_Work task_. Write the entries out again exactly as they stand, but without the pictures.

[Source texts of formatted documents]
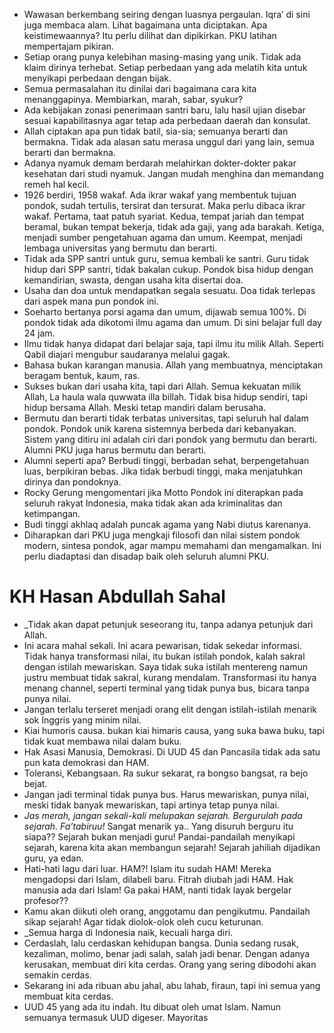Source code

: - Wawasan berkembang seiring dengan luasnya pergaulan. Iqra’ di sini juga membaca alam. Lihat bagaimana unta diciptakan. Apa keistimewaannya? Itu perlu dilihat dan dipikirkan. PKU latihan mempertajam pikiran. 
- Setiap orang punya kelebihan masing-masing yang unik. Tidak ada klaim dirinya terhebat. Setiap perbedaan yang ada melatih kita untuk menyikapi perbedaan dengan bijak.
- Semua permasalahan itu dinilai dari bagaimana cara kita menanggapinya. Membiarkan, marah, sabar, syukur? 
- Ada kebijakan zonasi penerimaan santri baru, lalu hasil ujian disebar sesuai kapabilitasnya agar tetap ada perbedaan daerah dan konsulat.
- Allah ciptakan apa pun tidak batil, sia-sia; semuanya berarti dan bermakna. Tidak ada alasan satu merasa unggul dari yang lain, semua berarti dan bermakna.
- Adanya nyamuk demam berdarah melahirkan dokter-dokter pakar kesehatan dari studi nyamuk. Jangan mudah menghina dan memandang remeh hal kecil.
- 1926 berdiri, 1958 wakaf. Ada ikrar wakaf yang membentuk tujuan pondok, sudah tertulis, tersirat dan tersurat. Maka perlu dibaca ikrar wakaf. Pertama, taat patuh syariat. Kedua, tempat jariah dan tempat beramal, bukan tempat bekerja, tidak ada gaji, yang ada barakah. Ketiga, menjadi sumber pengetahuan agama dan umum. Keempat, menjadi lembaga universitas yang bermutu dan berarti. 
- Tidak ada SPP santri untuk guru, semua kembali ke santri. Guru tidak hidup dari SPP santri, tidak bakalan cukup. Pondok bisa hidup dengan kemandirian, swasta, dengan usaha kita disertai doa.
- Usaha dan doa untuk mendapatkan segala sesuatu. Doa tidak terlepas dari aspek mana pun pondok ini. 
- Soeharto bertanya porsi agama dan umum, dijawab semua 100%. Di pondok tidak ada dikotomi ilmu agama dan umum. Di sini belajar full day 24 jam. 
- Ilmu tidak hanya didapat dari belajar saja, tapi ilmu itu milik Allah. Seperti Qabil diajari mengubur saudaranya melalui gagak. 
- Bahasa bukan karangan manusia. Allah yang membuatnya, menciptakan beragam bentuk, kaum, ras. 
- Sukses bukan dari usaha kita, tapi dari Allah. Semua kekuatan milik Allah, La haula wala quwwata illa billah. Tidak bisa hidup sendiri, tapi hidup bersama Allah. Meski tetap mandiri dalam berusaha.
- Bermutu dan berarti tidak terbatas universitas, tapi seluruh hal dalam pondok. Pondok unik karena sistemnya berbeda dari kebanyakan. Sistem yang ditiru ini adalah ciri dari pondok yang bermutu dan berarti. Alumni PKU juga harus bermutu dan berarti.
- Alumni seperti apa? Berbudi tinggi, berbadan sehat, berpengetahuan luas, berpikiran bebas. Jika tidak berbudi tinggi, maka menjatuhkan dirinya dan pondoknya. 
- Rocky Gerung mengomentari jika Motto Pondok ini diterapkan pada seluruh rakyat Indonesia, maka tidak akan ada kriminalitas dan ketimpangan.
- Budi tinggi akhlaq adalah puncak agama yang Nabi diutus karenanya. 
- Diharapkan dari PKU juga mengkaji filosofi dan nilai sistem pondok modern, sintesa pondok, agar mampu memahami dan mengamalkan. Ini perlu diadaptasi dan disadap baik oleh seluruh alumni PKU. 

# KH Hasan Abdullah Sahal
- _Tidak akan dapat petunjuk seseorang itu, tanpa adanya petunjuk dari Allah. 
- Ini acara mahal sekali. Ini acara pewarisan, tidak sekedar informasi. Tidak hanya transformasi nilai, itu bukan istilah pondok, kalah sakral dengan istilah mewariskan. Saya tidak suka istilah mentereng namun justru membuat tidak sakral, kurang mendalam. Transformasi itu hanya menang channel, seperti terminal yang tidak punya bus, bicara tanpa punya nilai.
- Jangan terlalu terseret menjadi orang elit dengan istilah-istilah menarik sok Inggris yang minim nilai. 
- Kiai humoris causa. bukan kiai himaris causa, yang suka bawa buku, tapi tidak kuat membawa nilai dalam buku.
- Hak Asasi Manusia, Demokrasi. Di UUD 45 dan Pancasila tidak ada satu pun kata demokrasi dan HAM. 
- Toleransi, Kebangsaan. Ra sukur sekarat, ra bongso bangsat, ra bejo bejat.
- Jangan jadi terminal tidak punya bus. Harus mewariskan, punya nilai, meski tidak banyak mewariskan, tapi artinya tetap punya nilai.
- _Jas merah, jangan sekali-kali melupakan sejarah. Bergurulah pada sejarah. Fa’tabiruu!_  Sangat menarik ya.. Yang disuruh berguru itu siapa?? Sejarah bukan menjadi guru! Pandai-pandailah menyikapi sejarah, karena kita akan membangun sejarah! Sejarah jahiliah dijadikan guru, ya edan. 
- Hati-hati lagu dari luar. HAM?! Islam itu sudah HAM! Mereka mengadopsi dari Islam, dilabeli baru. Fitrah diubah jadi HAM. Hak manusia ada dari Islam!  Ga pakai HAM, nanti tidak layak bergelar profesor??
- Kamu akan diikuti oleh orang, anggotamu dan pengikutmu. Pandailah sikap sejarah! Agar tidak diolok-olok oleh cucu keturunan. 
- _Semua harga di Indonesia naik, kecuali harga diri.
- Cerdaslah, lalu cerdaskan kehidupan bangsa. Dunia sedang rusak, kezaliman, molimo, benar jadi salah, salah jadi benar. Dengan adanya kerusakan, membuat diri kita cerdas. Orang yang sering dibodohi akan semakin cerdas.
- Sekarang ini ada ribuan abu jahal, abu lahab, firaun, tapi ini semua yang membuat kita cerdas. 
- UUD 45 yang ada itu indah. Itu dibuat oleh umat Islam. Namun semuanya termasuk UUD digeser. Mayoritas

_Task result_.
Source code

: - Wawasan berkembang seiring dengan luasnya pergaulan. Iqra’ di sini juga membaca alam. Lihat bagaimana unta diciptakan. Apa keistimewaannya? Itu perlu dilihat dan dipikirkan. PKU latihan mempertajam pikiran. 
- Setiap orang punya kelebihan masing-masing yang unik. Tidak ada klaim dirinya terhebat. Setiap perbedaan yang ada melatih kita untuk menyikapi perbedaan dengan bijak.
- Semua permasalahan itu dinilai dari bagaimana cara kita menanggapinya. Membiarkan, marah, sabar, syukur? 
- Ada kebijakan zonasi penerimaan santri baru, lalu hasil ujian disebar sesuai kapabilitasnya agar tetap ada perbedaan daerah dan konsulat.
- Allah ciptakan apa pun tidak batil, sia-sia; semuanya berarti dan bermakna. Tidak ada alasan satu merasa unggul dari yang lain, semua berarti dan bermakna.
- Adanya nyamuk demam berdarah melahirkan dokter-dokter pakar kesehatan dari studi nyamuk. Jangan mudah menghina dan memandang remeh hal kecil.
- 1926 berdiri, 1958 wakaf. Ada ikrar wakaf yang membentuk tujuan pondok, sudah tertulis, tersirat dan tersurat. Maka perlu dibaca ikrar wakaf. Pertama, taat patuh syariat. Kedua, tempat jariah dan tempat beramal, bukan tempat bekerja, tidak ada gaji, yang ada barakah. Ketiga, menjadi sumber pengetahuan agama dan umum. Keempat, menjadi lembaga universitas yang bermutu dan berarti. 
- Tidak ada SPP santri untuk guru, semua kembali ke santri. Guru tidak hidup dari SPP santri, tidak bakalan cukup. Pondok bisa hidup dengan kemandirian, swasta, dengan usaha kita disertai doa.
- Usaha dan doa untuk mendapatkan segala sesuatu. Doa tidak terlepas dari aspek mana pun pondok ini. 
- Soeharto bertanya porsi agama dan umum, dijawab semua 100%. Di pondok tidak ada dikotomi ilmu agama dan umum. Di sini belajar full day 24 jam. 
- Ilmu tidak hanya didapat dari belajar saja, tapi ilmu itu milik Allah. Seperti Qabil diajari mengubur saudaranya melalui gagak. 
- Bahasa bukan karangan manusia. Allah yang membuatnya, menciptakan beragam bentuk, kaum, ras. 
- Sukses bukan dari usaha kita, tapi dari Allah. Semua kekuatan milik Allah, La haula wala quwwata illa billah. Tidak bisa hidup sendiri, tapi hidup bersama Allah. Meski tetap mandiri dalam berusaha.
- Bermutu dan berarti tidak terbatas universitas, tapi seluruh hal dalam pondok. Pondok unik karena sistemnya berbeda dari kebanyakan. Sistem yang ditiru ini adalah ciri dari pondok yang bermutu dan berarti. Alumni PKU juga harus bermutu dan berarti.
- Alumni seperti apa? Berbudi tinggi, berbadan sehat, berpengetahuan luas, berpikiran bebas. Jika tidak berbudi tinggi, maka menjatuhkan dirinya dan pondoknya. 
- Rocky Gerung mengomentari jika Motto Pondok ini diterapkan pada seluruh rakyat Indonesia, maka tidak akan ada kriminalitas dan ketimpangan.
- Budi tinggi akhlaq adalah puncak agama yang Nabi diutus karenanya. 
- Diharapkan dari PKU juga mengkaji filosofi dan nilai sistem pondok modern, sintesa pondok, agar mampu memahami dan mengamalkan. Ini perlu diadaptasi dan disadap baik oleh seluruh alumni PKU. 

# KH Hasan Abdullah Sahal
- _Tidak akan dapat petunjuk seseorang itu, tanpa adanya petunjuk dari Allah. 
- Ini acara mahal sekali. Ini acara pewarisan, tidak sekedar informasi. Tidak hanya transformasi nilai, itu bukan istilah pondok, kalah sakral dengan istilah mewariskan. Saya tidak suka istilah mentereng namun justru membuat tidak sakral, kurang mendalam. Transformasi itu hanya menang channel, seperti terminal yang tidak punya bus, bicara tanpa punya nilai.
- Jangan terlalu terseret menjadi orang elit dengan istilah-istilah menarik sok Inggris yang minim nilai. 
- Kiai humoris causa. bukan kiai himaris causa, yang suka bawa buku, tapi tidak kuat membawa nilai dalam buku.
- Hak Asasi Manusia, Demokrasi. Di UUD 45 dan Pancasila tidak ada satu pun kata demokrasi dan HAM. 
- Toleransi, Kebangsaan. Ra sukur sekarat, ra bongso bangsat, ra bejo bejat.
- Jangan jadi terminal tidak punya bus. Harus mewariskan, punya nilai, meski tidak banyak mewariskan, tapi artinya tetap punya nilai.
- _Jas merah, jangan sekali-kali melupakan sejarah. Bergurulah pada sejarah. Fa’tabiruu!_  Sangat menarik ya.. Yang disuruh berguru itu siapa?? Sejarah bukan menjadi guru! Pandai-pandailah menyikapi sejarah, karena kita akan membangun sejarah! Sejarah jahiliah dijadikan guru, ya edan. 
- Hati-hati lagu dari luar. HAM?! Islam itu sudah HAM! Mereka mengadopsi dari Islam, dilabeli baru. Fitrah diubah jadi HAM. Hak manusia ada dari Islam!  Ga pakai HAM, nanti tidak layak bergelar profesor??
- Kamu akan diikuti oleh orang, anggotamu dan pengikutmu. Pandailah sikap sejarah! Agar tidak diolok-olok oleh cucu keturunan. 
- _Semua harga di Indonesia naik, kecuali harga diri.
- Cerdaslah, lalu cerdaskan kehidupan bangsa. Dunia sedang rusak, kezaliman, molimo, benar jadi salah, salah jadi benar. Dengan adanya kerusakan, membuat diri kita cerdas. Orang yang sering dibodohi akan semakin cerdas.
- Sekarang ini ada ribuan abu jahal, abu lahab, firaun, tapi ini semua yang membuat kita cerdas. 
- UUD 45 yang ada itu indah. Itu dibuat oleh umat Islam. Namun semuanya termasuk UUD digeser. Mayoritas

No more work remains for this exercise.